I'm lucky my igloo is surrounded by three Starbucks. Even better news those guys at Starbucks are just finishing another location, so soon I will have four Starbucks to choose from! The best part is I don't even have to take the sled dogs out because the Starbucks people made sure that I could walk to all of them within five minutes. Cool.
My favorite Starbucks is located in my neighborhood Safeway grocery store. I know weird, huh? It doesn't have the comfortable chairs, and you can't choose from a million different pastries because they are just a tiny-rinky-dinky location, but they make the best drinks in the world.
I have deduced a few things about the management of this Starbucks, which is one gentleman by the name of Jeff.
- He makes great drinks.
- He is an awesome mentor, because all of the girls make the same great tasting drinks. It is never a hit and miss there.
- He seems to only hire girls. I have seen the occasional boy, but they don't seem to last long.
- He hires a certain 'type' of girl: The 'type' of girl he hires can be classified as: intelligent, sweet, having a good attitude, and must have long hair.
To his credit and the other staff members long hair or not they never have frown-y faces. I went to a different Starbucks last week. I had to as I was out of town. The woman behind the counter had a bad attitude. She was all up in my grill about how I said my coffee order, she was rolling her eyes at me. It took all I had not to say, 'Am I bothering you? Is this a work for free day?' The coffee tasted crappy, but that is what I get for cheating on Jeff and the girls.
Now I make espresso drinks at home. My guest tell me that they are delicious. I have spent a lot of money on my equipment, and about ten years learning my craft. I can make you a foot of foam if you desire; yeah I am that good.

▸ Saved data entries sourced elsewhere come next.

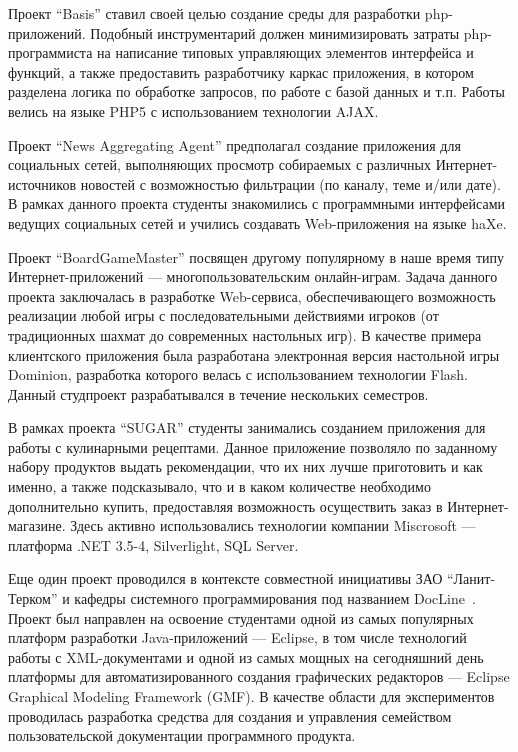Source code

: \documentclass[a4paper]{article}
\begin{document}
Проект ``Basis'' ставил своей целью создание среды для разработки php-приложений. Подобный инструментарий должен минимизировать затраты php-программиста на написание типовых управляющих элементов интерфейса и функций, а также предоставить разработчику каркас приложения, в котором разделена логика по обработке запросов, по работе с базой данных и т.п. Работы велись на языке PHP5 с использованием технологии AJAX.

Проект ``News Aggregating Agent'' предполагал создание приложения для социальных сетей, выполняющих просмотр собираемых с различных Интернет-источников новостей с возможностью фильтрации (по каналу, теме и/или дате). В рамках данного проекта студенты знакомились с программными интерфейсами ведущих социальных сетей и учились создавать Web-приложения на языке haXe.

Проект ``BoardGameMaster'' посвящен другому популярному в наше время типу Интернет-приложений --- многопользовательским онлайн-играм. Задача данного проекта заключалась в разработке Web-сервиса, обеспечивающего возможность реализации любой игры с последовательными действиями игроков (от традиционных шахмат до современных настольных игр). В качестве примера клиентского приложения была разработана электронная версия настольной игры Dominion, разработка которого велась с использованием технологии Flash. Данный студпроект разрабатывался  в течение нескольких семестров.

В рамках проекта ``SUGAR'' студенты занимались созданием приложения для работы с кулинарными рецептами. Данное приложение позволяло по заданному набору продуктов выдать рекомендации, что их них лучше приготовить и как именно, а также подсказывало, что и в каком количестве необходимо дополнительно купить, предоставляя возможность осуществить заказ в Интернет-магазине. Здесь активно использовались технологии компании Miscrosoft --- платформа .NET 3.5-4, Silverlight, SQL Server.

Еще один проект проводился в контексте совместной инициативы ЗАО ``Ланит-Терком'' и кафедры системного программирования под названием DocLine~\cite{docLine1, docLine2, docLine3}. Проект был направлен на освоение студентами одной из самых популярных платформ разработки Java-приложений --- Eclipse, в том числе технологий работы с XML-документами и одной из самых мощных на сегодняшний день платформы для автоматизированного создания графических редакторов --- Eclipse Graphical Modeling Framework (GMF). В качестве области для экспериментов проводилась разработка средства для создания и управления семейством пользовательской документации программного продукта. 
 
\end{document}
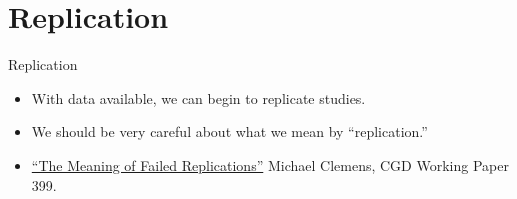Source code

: \documentclass{beamer}
\begin{document}
\section{Replication}
\begin{frame}{Replication}
\begin{itemize}
\item
With data available, we can begin to replicate studies.

\item 
We should be very careful about what we mean by ``replication.''

\item \href{http://www.cgdev.org/sites/default/files/CGD-Working-Paper-399-Clemens-Meaning-Failed-Replications.pdf}{``The Meaning of Failed Replications''} Michael Clemens, CGD Working Paper 399.
\end{itemize}
\end{frame}


{ %
    \begin{frame}[plain]
     \end{frame}
}
\end{document}
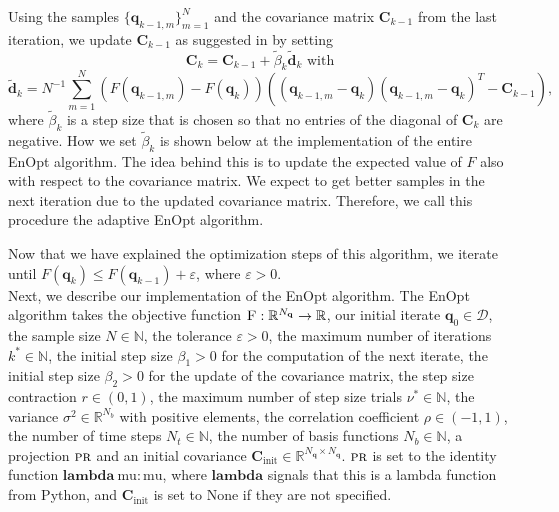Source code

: Using the samples $\{\mathbf{q}_{k-1,m}\}_{m=1}^N$ and the covariance matrix $\mathbf{C}_{k-1}$ from the last iteration, we update $\mathbf{C}_{k-1}$ as suggested in \cite{Stordal2016-cj} by setting
\begin{equation}
\label{updateCov}
\mathbf{C}_k=\mathbf{C}_{k-1}+\tilde{\beta}_k\tilde{\mathbf{d}}_k\text{ with}
\end{equation}
\begin{equation}
\label{updateCovDirection}
\tilde{\mathbf{d}}_k=N^{-1}\sum_{m=1}^N(F(\mathbf{q}_{k-1,m})-F(\mathbf{q}_k))((\mathbf{q}_{k-1,m}-\mathbf{q}_k)(\mathbf{q}_{k-1,m}-\mathbf{q}_k)^T-\mathbf{C}_{k-1}),
\end{equation}
where $\tilde{\beta}_k$ is a step size that is chosen so that no entries of the diagonal of $\mathbf{C}_k$ are negative. How we set $\tilde{\beta}_k$ is shown below at the implementation of the entire EnOpt algorithm. The idea behind this is to update the expected value of $F$ also with respect to the covariance matrix. We expect to get better samples in the next iteration due to the updated covariance matrix. Therefore, we call this procedure the adaptive EnOpt algorithm.

Now that we have explained the optimization steps of this algorithm, we iterate until $F(\mathbf{q}_k)\leq F(\mathbf{q}_{k-1})+\varepsilon$, where $\varepsilon>0$.\\

Next, we describe our implementation of the EnOpt algorithm. The EnOpt algorithm takes the objective function $\textproc{F}:\mathbb{R}^{N_\mathbf{q}}\to\mathbb{R}$, our initial iterate $\mathbf{q}_0\in\mathcal{D}$, the sample size $N\in\mathbb{N}$, the tolerance $\varepsilon>0$, the maximum number of iterations $k^*\in\mathbb{N}$, the initial step size $\beta_1>0$ for the computation of the next iterate, the initial step size $\beta_2>0$ for the update of the covariance matrix, the step size contraction $r\in(0,1)$, the maximum number of step size trials $\nu^*\in\mathbb{N}$, the variance $\sigma^2\in\mathbb{R}^{N_b}$ with positive elements, the correlation coefficient $\rho\in(-1,1)$, the number of time steps $N_t\in\mathbb{N}$, the number of basis functions $N_b\in\mathbb{N}$, a projection $\textproc{pr}$ and an initial covariance $\mathbf{C}_\mathrm{init}\in\mathbb{R}^{N_\mathbf{q}\times N_\mathbf{q}}$. $\textproc{pr}$ is set to the identity function $\mathbf{lambda}\:\mathrm{mu}: \mathrm{mu}$, where $\mathbf{lambda}$ signals that this is a lambda function from Python, and $\mathbf{C}_\mathrm{init}$ is set to $\mathrm{None}$ if they are not specified.

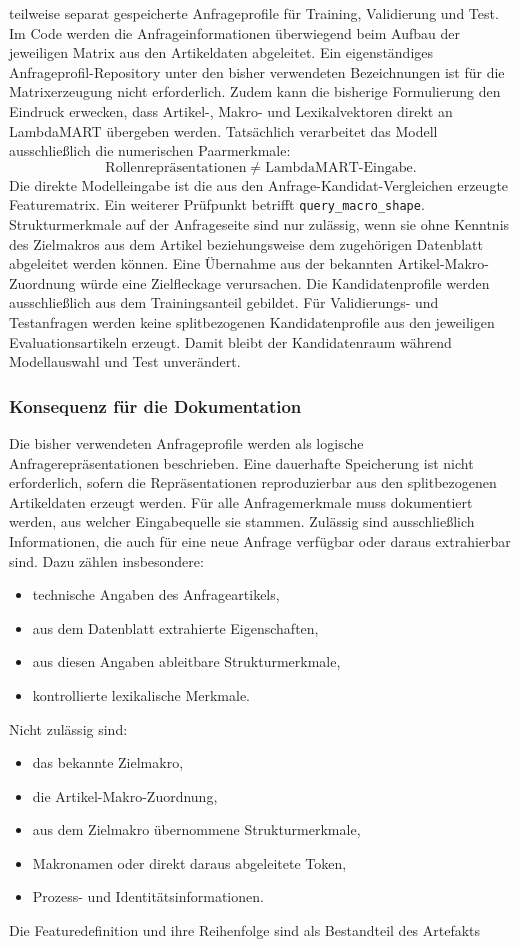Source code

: teilweise separat gespeicherte Anfrageprofile für Training, Validierung und Test. Im Code werden die Anfrageinformationen überwiegend beim Aufbau der jeweiligen Matrix aus den Artikeldaten abgeleitet. Ein eigenständiges Anfrageprofil-Repository unter den bisher verwendeten Bezeichnungen ist für die Matrixerzeugung nicht erforderlich. Zudem kann die bisherige Formulierung den Eindruck erwecken, dass Artikel-, Makro- und Lexikalvektoren direkt an LambdaMART übergeben werden. Tatsächlich verarbeitet das Modell ausschließlich die numerischen Paarmerkmale: \begin{equation} \text{Rollenrepräsentationen} \neq \text{LambdaMART-Eingabe}. \label{eq:rollenrepraesentation_ungleich_modelleingabe} \end{equation} Die direkte Modelleingabe ist die aus den Anfrage-Kandidat-Vergleichen erzeugte Featurematrix. Ein weiterer Prüfpunkt betrifft \texttt{query\_macro\_shape}. Strukturmerkmale auf der Anfrageseite sind nur zulässig, wenn sie ohne Kenntnis des Zielmakros aus dem Artikel beziehungsweise dem zugehörigen Datenblatt abgeleitet werden können. Eine Übernahme aus der bekannten Artikel-Makro-Zuordnung würde eine Zielfleckage verursachen. Die Kandidatenprofile werden ausschließlich aus dem Trainingsanteil gebildet. Für Validierungs- und Testanfragen werden keine splitbezogenen Kandidatenprofile aus den jeweiligen Evaluationsartikeln erzeugt. Damit bleibt der Kandidatenraum während Modellauswahl und Test unverändert. \subsubsection*{Konsequenz für die Dokumentation} Die bisher verwendeten Anfrageprofile werden als logische Anfragerepräsentationen beschrieben. Eine dauerhafte Speicherung ist nicht erforderlich, sofern die Repräsentationen reproduzierbar aus den splitbezogenen Artikeldaten erzeugt werden. Für alle Anfragemerkmale muss dokumentiert werden, aus welcher Eingabequelle sie stammen. Zulässig sind ausschließlich Informationen, die auch für eine neue Anfrage verfügbar oder daraus extrahierbar sind. Dazu zählen insbesondere: \begin{itemize} \item technische Angaben des Anfrageartikels, \item aus dem Datenblatt extrahierte Eigenschaften, \item aus diesen Angaben ableitbare Strukturmerkmale, \item kontrollierte lexikalische Merkmale. \end{itemize} Nicht zulässig sind: \begin{itemize} \item das bekannte Zielmakro, \item die Artikel-Makro-Zuordnung, \item aus dem Zielmakro übernommene Strukturmerkmale, \item Makronamen oder direkt daraus abgeleitete Token, \item Prozess- und Identitätsinformationen. \end{itemize} Die Featuredefinition und ihre Reihenfolge sind als Bestandteil des Artefakts 
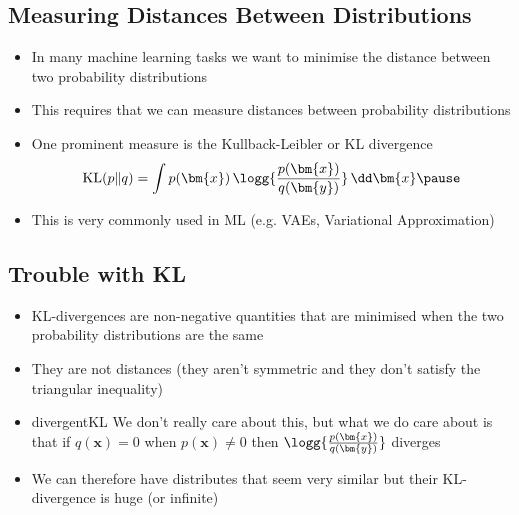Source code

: \begin{slide}
\section{Measuring Distances Between Distributions}

\begin{PauseHighLight}
  \begin{itemize}
  \item In many machine learning tasks we want to minimise the
    distance between two probability distributions\pause
  \item This requires that we can measure distances between
    probability distributions\pause
  \item One prominent measure is the Kullback-Leibler or KL divergence
    \begin{align*}
      \mathrm{KL}(p\|q) = \int p(\bm{x}) \,
      \logg{\frac{p(\bm{x})}{q(\bm{y})}} \, \dd \bm{x}\pause
    \end{align*}
  \item This is very commonly used in ML (e.g. VAEs, Variational
    Approximation)\pause
  \end{itemize}
\end{PauseHighLight}

\end{slide}


\begin{slide}
\section[-2]{Trouble with KL}

\begin{PauseHighLight}
  \begin{itemize}
  \item KL-divergences are non-negative quantities that are minimised
    when the two probability distributions are the same\pause
  \item They are not distances (they aren't symmetric and they don't
    satisfy the triangular inequality)\pause
  \item
    \begin{rightImage}{divergentKL}
      We don't really care about this, but what we do care about is
    that if $q(\bm{x})=0$ when $p(\bm{x})\neq 0$ then
    $\logg{\frac{p(\bm{x})}{q(\bm{y})}}$ diverges\pause
    \end{rightImage}
  \item We can therefore have distributes that seem very similar but
    their KL-divergence is huge (or infinite)\pause
  \end{itemize}
\end{PauseHighLight}

\end{slide}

If I needed to get a job I would think Starbucks would be a perfect fit for me. I love their coffee, they would let me drink it for free, and they would pay me to make it.
I also think I am super qualified to work at a Starbucks if you minus out my crappy stuff that keeps me from going back to work for real. I am smart, super friendly, my husband says I am pretty, I can make you a kick-ass coffee. Yeah, but what's the point I could never be hired at my favorite location. My dreams of being a 'Super Barista' have gone up in smoke because I have short hair.
I could grow it long, but truth be told I look crappy with long hair.
If I want to be a barista my only option at this time would be to go to the grocery store across the street from Safeway and ask them if I can set up my espresso machine in their store. I would serve up the world's greatest coffee there. I would call a throw down on Jeff that's for sure! I know how to train people too, and I would only hire smart, sweet, good looking guys with short hair.
However, I got a pretty nice gig sleeping in until nine in the morning, sitting around in my jammies until whenever,and then strolling over to have great coffee at Jeff's Starbucks. They know my friends and I. As soon as they see me coming to the counter they are already making my drink.
It's a sunny day today and I am thinking about going out for coffee, but the truth is today it is just a pipe dream, because I'm anemic. The five minute walk might as well be five hours. Instead I will just give Jeff and the girls a nod and thought, and maybe tomorrow I will well enough to get out there and go and see them.